Lastly, Here is a practical inference drawn from all this
(v. 5):
O house of Jacob! come you, and let us walk in the light of the Lord.
By the house of Jacob is meant either, 1. Israel according to the flesh. Let
them be provoked by this
to a holy emulation, Rom. 11:14. "Seeing
the Gentiles are thus ready and resolved for God, thus forward to go up to the
house of the Lord, let us stir up ourselves to go too. Let is never be said that
the sinners of the Gentiles were better friends to the holy mountain than the
house of Jacob." Thus the zeal of some should provoke many. Or, 2.
Spiritual Israel, all that are brought to the God of Jacob. Shall there be such
great knowledge in gospel times (v. 3) and such grat peace (v. 4), and shall we
share in these privileges? Come then, and let us live accordingly. What ever
others do,
come, O come! let us
walk in the light of the Lord.
(1.) Let us walk circumspectly in the light of this knowledge. Will God teach us
his ways? Will he show us his glory in the face of Christ?
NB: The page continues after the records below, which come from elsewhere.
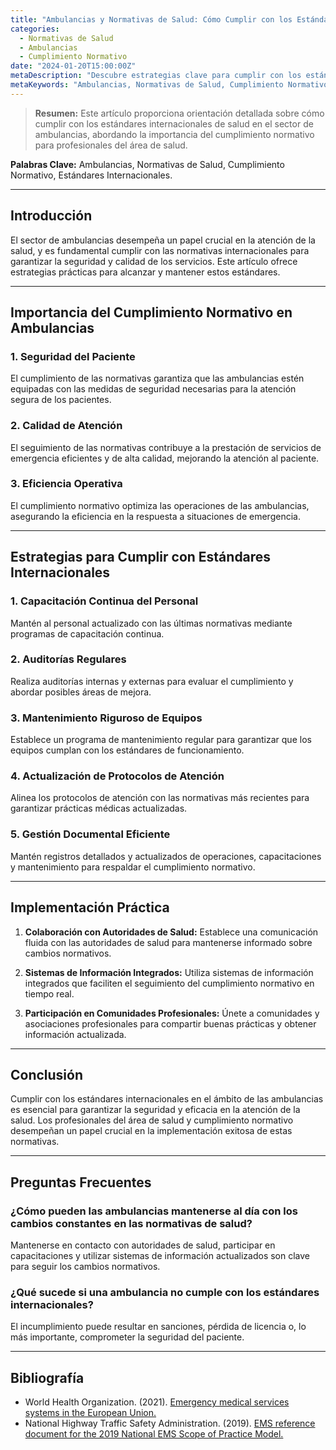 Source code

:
 ```yaml
---
title: "Ambulancias y Normativas de Salud: Cómo Cumplir con los Estándares Internacionales"
categories:
  - Normativas de Salud
  - Ambulancias
  - Cumplimiento Normativo
date: "2024-01-20T15:00:00Z"
metaDescription: "Descubre estrategias clave para cumplir con los estándares internacionales de salud en el ámbito de las ambulancias, dirigido a profesionales del área de salud y cumplimiento normativo."
metaKeywords: "Ambulancias, Normativas de Salud, Cumplimiento Normativo, Estándares Internacionales"
---
```


> **Resumen:** Este artículo proporciona orientación detallada sobre cómo cumplir con los estándares internacionales de salud en el sector de ambulancias, abordando la importancia del cumplimiento normativo para profesionales del área de salud.

**Palabras Clave:** Ambulancias, Normativas de Salud, Cumplimiento Normativo, Estándares Internacionales.

---

## Introducción

El sector de ambulancias desempeña un papel crucial en la atención de la salud, y es fundamental cumplir con las normativas internacionales para garantizar la seguridad y calidad de los servicios. Este artículo ofrece estrategias prácticas para alcanzar y mantener estos estándares.

---

## Importancia del Cumplimiento Normativo en Ambulancias

### **1. Seguridad del Paciente**

El cumplimiento de las normativas garantiza que las ambulancias estén equipadas con las medidas de seguridad necesarias para la atención segura de los pacientes.

### **2. Calidad de Atención**

El seguimiento de las normativas contribuye a la prestación de servicios de emergencia eficientes y de alta calidad, mejorando la atención al paciente.

### **3. Eficiencia Operativa**

El cumplimiento normativo optimiza las operaciones de las ambulancias, asegurando la eficiencia en la respuesta a situaciones de emergencia.

---

## Estrategias para Cumplir con Estándares Internacionales

### **1. Capacitación Continua del Personal**

Mantén al personal actualizado con las últimas normativas mediante programas de capacitación continua.

### **2. Auditorías Regulares**

Realiza auditorías internas y externas para evaluar el cumplimiento y abordar posibles áreas de mejora.

### **3. Mantenimiento Riguroso de Equipos**

Establece un programa de mantenimiento regular para garantizar que los equipos cumplan con los estándares de funcionamiento.

### **4. Actualización de Protocolos de Atención**

Alinea los protocolos de atención con las normativas más recientes para garantizar prácticas médicas actualizadas.

### **5. Gestión Documental Eficiente**

Mantén registros detallados y actualizados de operaciones, capacitaciones y mantenimiento para respaldar el cumplimiento normativo.

---

## Implementación Práctica

1. **Colaboración con Autoridades de Salud:** Establece una comunicación fluida con las autoridades de salud para mantenerse informado sobre cambios normativos.

2. **Sistemas de Información Integrados:** Utiliza sistemas de información integrados que faciliten el seguimiento del cumplimiento normativo en tiempo real.

3. **Participación en Comunidades Profesionales:** Únete a comunidades y asociaciones profesionales para compartir buenas prácticas y obtener información actualizada.

---

## Conclusión

Cumplir con los estándares internacionales en el ámbito de las ambulancias es esencial para garantizar la seguridad y eficacia en la atención de la salud. Los profesionales del área de salud y cumplimiento normativo desempeñan un papel crucial en la implementación exitosa de estas normativas.

---

## Preguntas Frecuentes

### ¿Cómo pueden las ambulancias mantenerse al día con los cambios constantes en las normativas de salud?

Mantenerse en contacto con autoridades de salud, participar en capacitaciones y utilizar sistemas de información actualizados son clave para seguir los cambios normativos.

### ¿Qué sucede si una ambulancia no cumple con los estándares internacionales?

El incumplimiento puede resultar en sanciones, pérdida de licencia o, lo más importante, comprometer la seguridad del paciente.

---

## Bibliografía

- World Health Organization. (2021). [Emergency medical services systems in the European Union.](https://www.euro.who.int/en/health-topics/emergencies/emergency-care/publications/2021/emergency-medical-services-systems-in-the-european-union-2021)
- National Highway Traffic Safety Administration. (2019). [EMS reference document for the 2019 National EMS Scope of Practice Model.](https://www.ems.gov/pdf/education/2019-National-EMS-Scope-Practice-Model-2019.pdf)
Let us then
walk
as children of the light and of the day, Eph. 5:8; 1 Th. 5:8; Rom. 13:12
(2.) Let us walk comfortably in the light of this peace. Shall there be no more
war? Let us then go on our way rejoicing, and let this joy terminate in God, and
be our strength, Neh. 8:10. Thus shall we walk in the beams of the Sun of
righteousness.
Verses 6-9
The calling in of the Gentiles was accompanied with the
rejection of the Jews; it was their fall, and the
diminishing of them, that
was the riches of the Gentiles; and the
casting off of them was
the
reconciling of the world (Rom. 11:12-15); and it should seem that these
verses have reference to that, and are designed to justify God therein, and yet
it is probable that they are primarily intended for the convincing and awakening
of the men of that generation in which the prophet lived, it being usual with
the prophets to speak of the things that then were, both in mercy and judgment,
as types of the things that should be hereafter. Here is,
I. Israel's doom. This is set forth in two words, the first
and the last of this paragraph; but they are two dreadful words, and which
speak, 1. Their case sad, very sad (v. 6):
Therefore thou hast forsaken thy
people. Miserable is the condition of that people whom God has forsaken, and
great certainly must the provocation be if he forsake those that have been his
own people. This was the deplorable case of the Jewish church after they had
rejected Christ.
Migremus hincLet us go hence. Your house is left unto you
desolate, Mt. 23:38. Whenever any sore calamity came upon the Jews thus far
the Lord might be said to forsake them that he withdrew his help and succour
from them, else they would not have fallen into the hands of their enemies. But
God never leaves any till they first leave him. 2. Their case desperate, wholly
desperate (v. 9):
Therefore forgive them not. This prophetical prayer
amounts to a threatening that they should not be forgiven, and some think it may
be read:
And thou wilt not forgive them. This refers not to particular
persons (many of them repented and were pardoned), but to the body of that
nation, against whom an irreversible doom was passed, that they should be wholly
cut off and their church quite dismantled, never to be formed into such a body
again, nor ever to have their old charter restored to them.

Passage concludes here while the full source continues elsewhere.